▸ **ACTIVITY**
Please copy out every line in the entries that includes the word "Reed".

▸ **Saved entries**
◇ ◇ ◇ ◇ ◇ ◇ ◇

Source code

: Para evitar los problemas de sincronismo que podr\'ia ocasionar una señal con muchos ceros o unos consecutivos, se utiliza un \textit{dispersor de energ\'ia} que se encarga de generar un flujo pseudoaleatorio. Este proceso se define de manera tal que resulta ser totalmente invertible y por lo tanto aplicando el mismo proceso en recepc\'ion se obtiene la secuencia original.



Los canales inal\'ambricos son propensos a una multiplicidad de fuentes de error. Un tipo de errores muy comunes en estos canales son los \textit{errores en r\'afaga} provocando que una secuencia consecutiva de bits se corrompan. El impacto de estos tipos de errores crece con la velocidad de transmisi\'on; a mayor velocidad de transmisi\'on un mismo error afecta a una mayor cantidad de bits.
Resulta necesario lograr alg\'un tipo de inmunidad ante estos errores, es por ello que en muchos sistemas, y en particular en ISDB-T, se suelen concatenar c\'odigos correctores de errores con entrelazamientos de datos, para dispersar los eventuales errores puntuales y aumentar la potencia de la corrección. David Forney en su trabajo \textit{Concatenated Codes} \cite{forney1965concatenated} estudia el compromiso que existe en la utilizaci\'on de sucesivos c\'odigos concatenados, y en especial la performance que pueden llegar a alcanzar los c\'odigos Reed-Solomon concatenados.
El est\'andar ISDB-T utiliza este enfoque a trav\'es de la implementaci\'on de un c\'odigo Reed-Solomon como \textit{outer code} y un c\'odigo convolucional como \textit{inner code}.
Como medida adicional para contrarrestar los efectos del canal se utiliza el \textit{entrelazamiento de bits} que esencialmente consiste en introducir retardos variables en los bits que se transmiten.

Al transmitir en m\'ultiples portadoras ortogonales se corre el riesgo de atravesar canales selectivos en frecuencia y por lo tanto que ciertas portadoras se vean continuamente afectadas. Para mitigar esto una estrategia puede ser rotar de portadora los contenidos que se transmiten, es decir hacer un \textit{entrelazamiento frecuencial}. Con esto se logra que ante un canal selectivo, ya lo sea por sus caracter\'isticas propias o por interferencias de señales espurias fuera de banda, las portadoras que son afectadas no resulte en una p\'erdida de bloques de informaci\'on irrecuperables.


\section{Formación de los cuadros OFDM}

◇ ◇ ◇ ◇ ◇ ◇ ◇

▸ **ANSWER FOR THIS EXERCISE**
Resulta necesario lograr alg\'un tipo de inmunidad ante estos errores, es por ello que en muchos sistemas, y en particular en ISDB-T, se suelen concatenar c\'odigos correctores de errores con entrelazamientos de datos, para dispersar los eventuales errores puntuales y aumentar la potencia de la corrección. David Forney en su trabajo \textit{Concatenated Codes} \cite{forney1965concatenated} estudia el compromiso que existe en la utilizaci\'on de sucesivos c\'odigos concatenados, y en especial la performance que pueden llegar a alcanzar los c\'odigos Reed-Solomon concatenados.
El est\'andar ISDB-T utiliza este enfoque a trav\'es de la implementaci\'on de un c\'odigo Reed-Solomon como \textit{outer code} y un c\'odigo convolucional como \textit{inner code}.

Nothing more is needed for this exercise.